Juventude do Chega impedidos de entrar
O movimento Greve Climática Estudantil, em conjunto com a associação de estudantes da FCSH, agendou um protesto para a tarde desta quinta-feira. Segundo os ativistas, cerca de 150 estudantes juntaram-se numa manifestação de apoio à ocupação. Contudo, o momento ficou marcado por um confronto com um grupo de militantes da Juventude do Chega, nos quais se incluía a deputada Rita Matias.
Os elementos do Chega terão chegado à faculdade para distribuir folhetos com mensagens que destoavam do protesto em curso no interior da instituição. A situação não agradou aos manifestantes, que impediram a entrada do grupo, gritando palavras de ordem como “fascistas, fascistas, não passarão”.
A polícia voltou a ser chamada ao local, desta vez pelo o grupo de militantes do Chega. Segundo Beatriz Xavier, dois estudantes foram identificados pela autoridade.
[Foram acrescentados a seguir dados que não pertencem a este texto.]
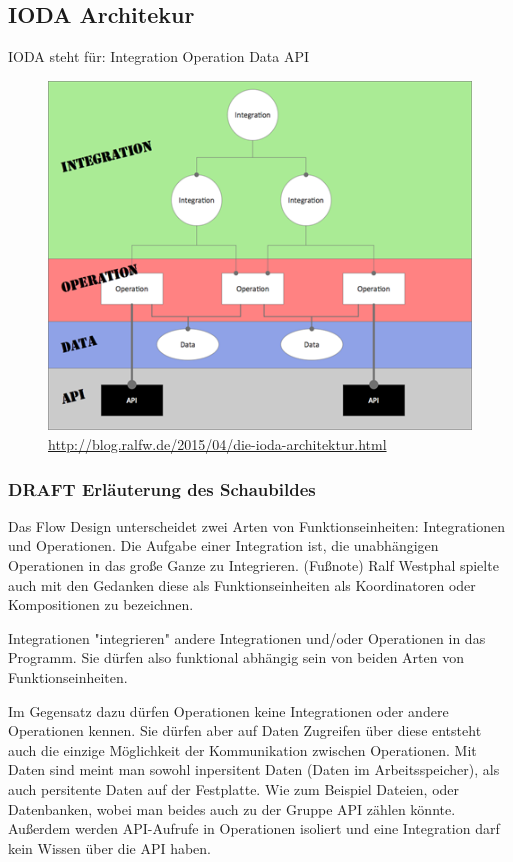 \documentclass[11pt]{article}
\begin{document}
\subsection{IODA Architekur}
\label{sec:orgheadline24}
IODA steht für: Integration Operation Data API
\begin{figure}[htb]
\centering
\includegraphics[width=.9\linewidth]{./img/ioda1.png}
\caption{\url{http://blog.ralfw.de/2015/04/die-ioda-architektur.html}}
\end{figure}

\subsubsection{{\bfseries\sffamily DRAFT} Erläuterung des Schaubildes}
\label{sec:orgheadline18}
Das Flow Design unterscheidet zwei Arten von Funktionseinheiten: Integrationen und Operationen.
Die Aufgabe einer Integration ist, die unabhängigen Operationen in das große Ganze zu
Integrieren. 
(Fußnote) Ralf Westphal spielte auch mit den Gedanken diese als Funktionseinheiten als Koordinatoren oder
Kompositionen zu bezeichnen.

Integrationen "integrieren" andere Integrationen und/oder Operationen in das Programm. Sie dürfen also funktional abhängig sein
von beiden Arten von Funktionseinheiten.

Im Gegensatz dazu dürfen Operationen keine Integrationen oder andere Operationen kennen. 
Sie dürfen aber auf Daten Zugreifen über diese entsteht auch die einzige Möglichkeit der Kommunikation zwischen Operationen.
Mit Daten sind meint man sowohl inpersitent Daten (Daten im Arbeitsspeicher), als auch persitente Daten auf der Festplatte.
Wie zum Beispiel Dateien, oder Datenbanken, wobei man beides auch zu der Gruppe API zählen könnte. 
Außerdem werden API-Aufrufe in Operationen isoliert und eine Integration darf kein Wissen über die API haben.
\end{document}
Mais tarde nesse dia, a deputada Rita Matias admitiu que iria apresentar queixa por agressão, avançou o Diário de Notícias.
A direção da faculdade confirma que a PSP foi chamada ao campus pelo grupo do Chega, avançando que a situação foi acompanhada “em permanência", promovendo-se “o diálogo entre as partes, no sentido de pacificar e manter a segurança de todos”.